Ad affermare questo principio di diritto, la Corte di Cassazione, prima sezione civile, con ordinanza n. 18827 del 16 luglio 2018, respingendo il ricorso di due soggetti,  avverso la pronuncia con cui era stata respinta la loro richiesta di adozione di un minore.

I ricorrenti criticavano la decisione impugnata, in quanto si era data prioritaria attenzione, per negare l’adozione, all’efficacia preclusiva del dissenso espresso dalla madre naturale, senza valutare ulteriori aspetti della vicenda, compreso l’interesse preminente del minore.
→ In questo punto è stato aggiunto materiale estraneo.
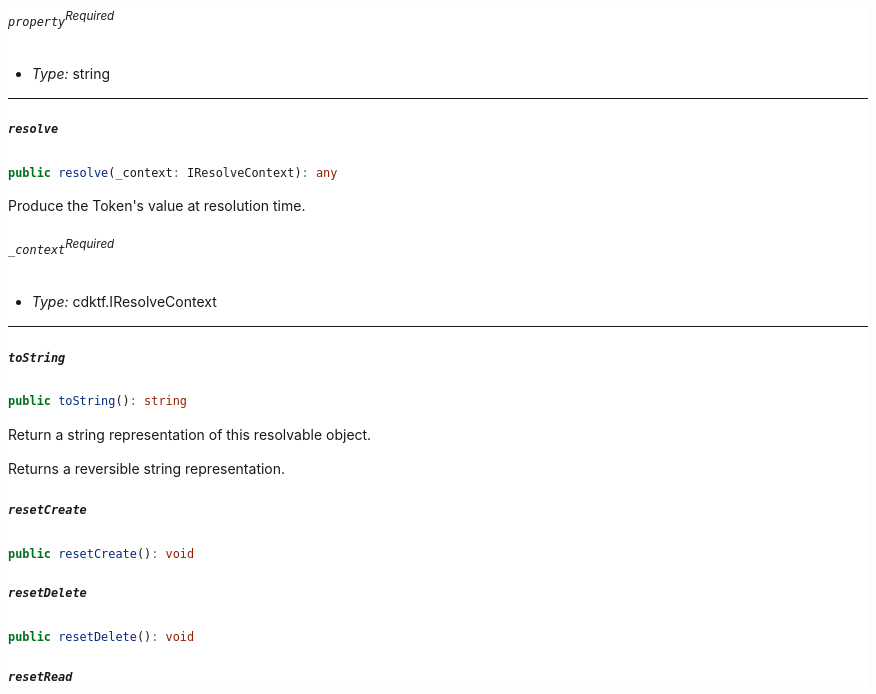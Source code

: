 ###### `property`<sup>Required</sup> <a name="property" id="@cdktf/provider-azurerm.keyVaultCertificateIssuer.KeyVaultCertificateIssuerTimeoutsOutputReference.interpolationForAttribute.parameter.property"></a>

- *Type:* string

---

##### `resolve` <a name="resolve" id="@cdktf/provider-azurerm.keyVaultCertificateIssuer.KeyVaultCertificateIssuerTimeoutsOutputReference.resolve"></a>

```typescript
public resolve(_context: IResolveContext): any
```

Produce the Token's value at resolution time.

###### `_context`<sup>Required</sup> <a name="_context" id="@cdktf/provider-azurerm.keyVaultCertificateIssuer.KeyVaultCertificateIssuerTimeoutsOutputReference.resolve.parameter._context"></a>

- *Type:* cdktf.IResolveContext

---

##### `toString` <a name="toString" id="@cdktf/provider-azurerm.keyVaultCertificateIssuer.KeyVaultCertificateIssuerTimeoutsOutputReference.toString"></a>

```typescript
public toString(): string
```

Return a string representation of this resolvable object.

Returns a reversible string representation.

##### `resetCreate` <a name="resetCreate" id="@cdktf/provider-azurerm.keyVaultCertificateIssuer.KeyVaultCertificateIssuerTimeoutsOutputReference.resetCreate"></a>

```typescript
public resetCreate(): void
```

##### `resetDelete` <a name="resetDelete" id="@cdktf/provider-azurerm.keyVaultCertificateIssuer.KeyVaultCertificateIssuerTimeoutsOutputReference.resetDelete"></a>

```typescript
public resetDelete(): void
```

##### `resetRead` <a name="resetRead" id="@cdktf/provider-azurerm.keyVaultCertificateIssuer.KeyVaultCertificateIssuerTimeoutsOutputReference.resetRead"></a>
Non si era altresì valutato il contesto sociale e familiare di grande soddisfazione del bambino , che da ben sette anni viveva con i ricorrenti e che con loro aveva instaurato un forte legame affettivo; di contro, invece, l’ assenza di un analogo rapporto costante tra il medesimo e la madre naturale.

Non c’è disgregazione della famiglia d’origine

Una censura tuttavia respinta dalla Cassazione, secondo cui ben ha deciso la Corte d’appello nel respingere la domanda di adozione degli attuali ricorrenti, stante l’efficacia preclusiva del dissenso espresso dalla madre dell’adottando. Una statuizione corretta  quanto al dispositivo – concludono gli Ermellini – ma non esaustivamente motivata, poiché i giudici territoriali non avevano dato alcun conto della inesistenza di una disgregazione del contesto familiare d’origine del minore.

Viene pertanto colmata la lacuna motivazionale, laddove si da conto che la madre (come risulta dalle relazioni dei servizi sociali),  nonostante i suoi problemi psicologici, abbia continuato a manifestare interesse al recupero del rapporto con il figlio minore. In ciò certamente non agevolata dalla condotta assunta dai ricorrenti nel corso degli anni, i quali, durante il periodo di affidamento, non hanno aiutato il bambino a recuperare e consolidare il rapporto con la mamma, venendo meno al significato ed allo spirito dell’affido e ponendo il minore stesso, che presenta segnali di disagio psicologico, in una trama ansiosa e dannosa per la sua già provata serenità.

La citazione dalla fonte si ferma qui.